§ **Collected data**
::::::::

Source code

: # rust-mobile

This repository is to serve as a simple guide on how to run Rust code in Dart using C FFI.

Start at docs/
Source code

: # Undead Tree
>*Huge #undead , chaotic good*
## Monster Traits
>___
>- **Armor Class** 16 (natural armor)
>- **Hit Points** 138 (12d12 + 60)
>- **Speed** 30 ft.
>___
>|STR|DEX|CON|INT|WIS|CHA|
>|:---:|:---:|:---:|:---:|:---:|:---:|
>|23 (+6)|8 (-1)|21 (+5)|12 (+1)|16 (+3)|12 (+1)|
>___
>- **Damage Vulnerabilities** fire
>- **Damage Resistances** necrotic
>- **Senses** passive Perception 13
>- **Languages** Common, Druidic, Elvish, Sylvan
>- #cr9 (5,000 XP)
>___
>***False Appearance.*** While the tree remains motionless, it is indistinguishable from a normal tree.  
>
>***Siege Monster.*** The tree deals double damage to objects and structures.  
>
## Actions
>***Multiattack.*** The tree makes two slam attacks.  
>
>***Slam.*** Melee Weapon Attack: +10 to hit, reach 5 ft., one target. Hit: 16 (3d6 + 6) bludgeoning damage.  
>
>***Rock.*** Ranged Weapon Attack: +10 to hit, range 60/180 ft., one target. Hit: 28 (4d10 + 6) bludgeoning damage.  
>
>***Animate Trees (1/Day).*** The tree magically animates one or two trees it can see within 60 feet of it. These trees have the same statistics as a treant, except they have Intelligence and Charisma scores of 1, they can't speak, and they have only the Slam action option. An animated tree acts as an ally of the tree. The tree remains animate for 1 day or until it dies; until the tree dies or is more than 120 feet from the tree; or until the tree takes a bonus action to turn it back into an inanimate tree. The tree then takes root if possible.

::::::::

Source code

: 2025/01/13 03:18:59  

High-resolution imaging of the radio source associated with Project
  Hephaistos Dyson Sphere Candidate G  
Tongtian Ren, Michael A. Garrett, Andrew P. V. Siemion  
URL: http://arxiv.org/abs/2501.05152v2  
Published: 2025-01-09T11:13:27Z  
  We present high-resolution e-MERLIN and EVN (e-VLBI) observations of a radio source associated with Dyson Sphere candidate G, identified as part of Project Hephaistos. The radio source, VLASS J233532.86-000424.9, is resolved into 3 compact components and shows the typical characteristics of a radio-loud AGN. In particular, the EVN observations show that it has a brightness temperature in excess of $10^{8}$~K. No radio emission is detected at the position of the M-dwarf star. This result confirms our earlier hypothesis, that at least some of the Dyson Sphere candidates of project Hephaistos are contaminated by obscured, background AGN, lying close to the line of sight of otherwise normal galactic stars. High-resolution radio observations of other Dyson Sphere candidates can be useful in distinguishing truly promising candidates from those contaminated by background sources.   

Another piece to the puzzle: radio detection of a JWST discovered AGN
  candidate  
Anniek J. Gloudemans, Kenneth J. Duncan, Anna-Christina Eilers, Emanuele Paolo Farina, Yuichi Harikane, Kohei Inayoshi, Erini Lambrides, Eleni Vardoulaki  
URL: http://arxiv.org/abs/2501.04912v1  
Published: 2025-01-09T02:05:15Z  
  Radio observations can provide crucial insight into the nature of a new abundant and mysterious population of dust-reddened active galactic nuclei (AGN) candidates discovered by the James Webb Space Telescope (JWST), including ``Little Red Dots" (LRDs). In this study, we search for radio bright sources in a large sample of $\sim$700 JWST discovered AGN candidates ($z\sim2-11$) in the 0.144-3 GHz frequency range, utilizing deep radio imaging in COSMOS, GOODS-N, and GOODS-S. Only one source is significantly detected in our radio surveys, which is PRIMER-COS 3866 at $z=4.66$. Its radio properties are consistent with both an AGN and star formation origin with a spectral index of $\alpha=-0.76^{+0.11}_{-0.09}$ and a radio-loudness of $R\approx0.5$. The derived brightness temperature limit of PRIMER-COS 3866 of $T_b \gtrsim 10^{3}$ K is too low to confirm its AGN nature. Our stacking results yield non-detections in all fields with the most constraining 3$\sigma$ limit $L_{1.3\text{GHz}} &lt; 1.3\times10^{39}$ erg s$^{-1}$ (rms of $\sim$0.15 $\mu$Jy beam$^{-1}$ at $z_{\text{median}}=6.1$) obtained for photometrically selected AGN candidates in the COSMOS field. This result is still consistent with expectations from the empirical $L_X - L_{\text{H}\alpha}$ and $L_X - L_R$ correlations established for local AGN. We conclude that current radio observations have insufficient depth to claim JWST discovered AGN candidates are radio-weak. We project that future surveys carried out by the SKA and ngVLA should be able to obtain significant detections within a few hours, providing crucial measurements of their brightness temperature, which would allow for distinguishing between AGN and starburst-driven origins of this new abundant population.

::::::::

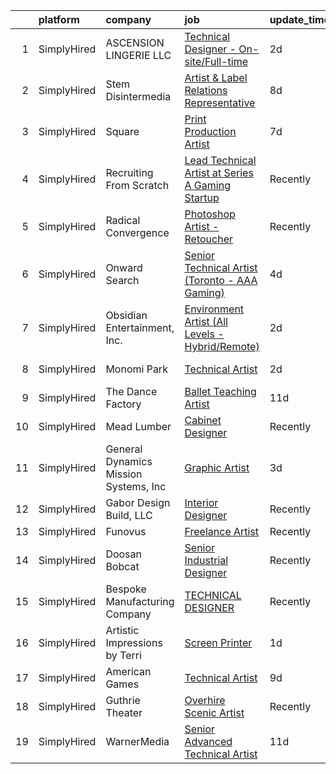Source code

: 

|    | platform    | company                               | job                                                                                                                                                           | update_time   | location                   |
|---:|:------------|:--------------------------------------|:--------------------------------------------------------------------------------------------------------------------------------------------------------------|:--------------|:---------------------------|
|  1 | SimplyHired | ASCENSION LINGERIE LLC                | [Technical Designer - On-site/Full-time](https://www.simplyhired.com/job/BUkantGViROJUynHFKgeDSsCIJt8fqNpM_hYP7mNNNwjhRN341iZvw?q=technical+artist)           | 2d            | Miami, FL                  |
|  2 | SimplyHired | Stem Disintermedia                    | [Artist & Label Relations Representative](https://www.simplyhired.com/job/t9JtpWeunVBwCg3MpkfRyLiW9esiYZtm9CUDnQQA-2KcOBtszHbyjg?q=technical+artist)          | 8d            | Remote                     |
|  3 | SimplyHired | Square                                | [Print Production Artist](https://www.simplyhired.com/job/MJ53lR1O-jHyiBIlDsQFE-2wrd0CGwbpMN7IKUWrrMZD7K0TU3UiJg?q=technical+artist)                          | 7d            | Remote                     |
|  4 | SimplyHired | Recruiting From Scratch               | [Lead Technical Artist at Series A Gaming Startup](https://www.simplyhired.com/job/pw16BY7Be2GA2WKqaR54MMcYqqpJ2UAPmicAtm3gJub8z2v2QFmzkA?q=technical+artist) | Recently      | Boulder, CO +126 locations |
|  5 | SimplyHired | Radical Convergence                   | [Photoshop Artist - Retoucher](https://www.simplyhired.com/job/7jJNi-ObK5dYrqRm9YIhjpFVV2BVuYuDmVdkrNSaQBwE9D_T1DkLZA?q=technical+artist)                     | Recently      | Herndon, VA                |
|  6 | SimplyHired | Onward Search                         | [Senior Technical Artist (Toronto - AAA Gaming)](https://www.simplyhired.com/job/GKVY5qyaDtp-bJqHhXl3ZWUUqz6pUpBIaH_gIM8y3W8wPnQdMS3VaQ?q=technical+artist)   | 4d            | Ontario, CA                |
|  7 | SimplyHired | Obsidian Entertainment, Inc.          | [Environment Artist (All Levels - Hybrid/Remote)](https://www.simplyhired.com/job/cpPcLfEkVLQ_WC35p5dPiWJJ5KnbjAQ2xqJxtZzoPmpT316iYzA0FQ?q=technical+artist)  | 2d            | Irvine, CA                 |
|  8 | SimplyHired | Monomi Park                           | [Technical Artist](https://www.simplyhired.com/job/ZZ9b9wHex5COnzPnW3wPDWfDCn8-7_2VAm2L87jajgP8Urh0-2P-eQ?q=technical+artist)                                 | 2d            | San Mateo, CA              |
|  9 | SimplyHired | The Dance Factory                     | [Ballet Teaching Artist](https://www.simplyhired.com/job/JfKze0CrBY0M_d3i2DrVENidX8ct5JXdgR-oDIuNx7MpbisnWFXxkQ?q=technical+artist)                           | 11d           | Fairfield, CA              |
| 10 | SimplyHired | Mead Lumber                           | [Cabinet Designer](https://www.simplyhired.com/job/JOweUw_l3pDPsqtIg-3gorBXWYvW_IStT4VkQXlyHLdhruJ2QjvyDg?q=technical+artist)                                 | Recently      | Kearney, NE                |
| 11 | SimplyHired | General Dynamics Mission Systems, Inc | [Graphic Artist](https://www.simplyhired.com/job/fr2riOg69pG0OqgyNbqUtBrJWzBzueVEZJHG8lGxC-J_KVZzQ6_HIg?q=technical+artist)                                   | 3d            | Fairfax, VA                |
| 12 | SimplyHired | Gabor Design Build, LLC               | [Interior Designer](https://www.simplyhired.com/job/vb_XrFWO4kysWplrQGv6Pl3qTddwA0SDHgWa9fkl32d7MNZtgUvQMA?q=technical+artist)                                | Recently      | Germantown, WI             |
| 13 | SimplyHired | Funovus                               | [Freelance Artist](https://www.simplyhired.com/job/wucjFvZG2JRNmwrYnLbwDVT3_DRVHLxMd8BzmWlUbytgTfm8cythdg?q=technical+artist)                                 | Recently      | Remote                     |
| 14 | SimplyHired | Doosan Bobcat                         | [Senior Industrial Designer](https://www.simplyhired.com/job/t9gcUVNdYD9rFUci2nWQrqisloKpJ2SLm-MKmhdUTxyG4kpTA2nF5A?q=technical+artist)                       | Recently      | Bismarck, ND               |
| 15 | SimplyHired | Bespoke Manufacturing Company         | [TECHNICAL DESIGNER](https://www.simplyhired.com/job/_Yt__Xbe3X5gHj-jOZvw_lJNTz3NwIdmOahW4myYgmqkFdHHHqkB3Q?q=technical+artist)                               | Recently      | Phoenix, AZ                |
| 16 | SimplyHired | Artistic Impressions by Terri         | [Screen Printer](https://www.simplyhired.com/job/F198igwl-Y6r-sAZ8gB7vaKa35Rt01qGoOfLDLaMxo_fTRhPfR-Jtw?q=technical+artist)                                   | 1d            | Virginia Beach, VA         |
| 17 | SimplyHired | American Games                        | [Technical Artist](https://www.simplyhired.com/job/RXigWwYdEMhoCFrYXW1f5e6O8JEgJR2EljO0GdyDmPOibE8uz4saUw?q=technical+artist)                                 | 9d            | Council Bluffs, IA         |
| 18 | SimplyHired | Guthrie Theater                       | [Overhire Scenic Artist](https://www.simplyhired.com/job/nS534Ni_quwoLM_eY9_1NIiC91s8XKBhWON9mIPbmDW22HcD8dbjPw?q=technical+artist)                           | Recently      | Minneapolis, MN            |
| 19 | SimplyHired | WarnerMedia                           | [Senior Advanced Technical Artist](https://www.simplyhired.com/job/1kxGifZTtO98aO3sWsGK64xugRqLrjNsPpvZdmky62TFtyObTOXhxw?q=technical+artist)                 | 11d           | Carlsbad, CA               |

::::::::

§ **Prompt**
Give only the lines from the one holding "14 | SimplyHired" through the one holding "16 | SimplyHired", each restated exactly as it appears above.

§ **Final answer**
| 14 | SimplyHired | Doosan Bobcat                         | [Senior Industrial Designer](https://www.simplyhired.com/job/t9gcUVNdYD9rFUci2nWQrqisloKpJ2SLm-MKmhdUTxyG4kpTA2nF5A?q=technical+artist)                       | Recently      | Bismarck, ND               |
| 15 | SimplyHired | Bespoke Manufacturing Company         | [TECHNICAL DESIGNER](https://www.simplyhired.com/job/_Yt__Xbe3X5gHj-jOZvw_lJNTz3NwIdmOahW4myYgmqkFdHHHqkB3Q?q=technical+artist)                               | Recently      | Phoenix, AZ                |
| 16 | SimplyHired | Artistic Impressions by Terri         | [Screen Printer](https://www.simplyhired.com/job/F198igwl-Y6r-sAZ8gB7vaKa35Rt01qGoOfLDLaMxo_fTRhPfR-Jtw?q=technical+artist)                                   | 1d            | Virginia Beach, VA         |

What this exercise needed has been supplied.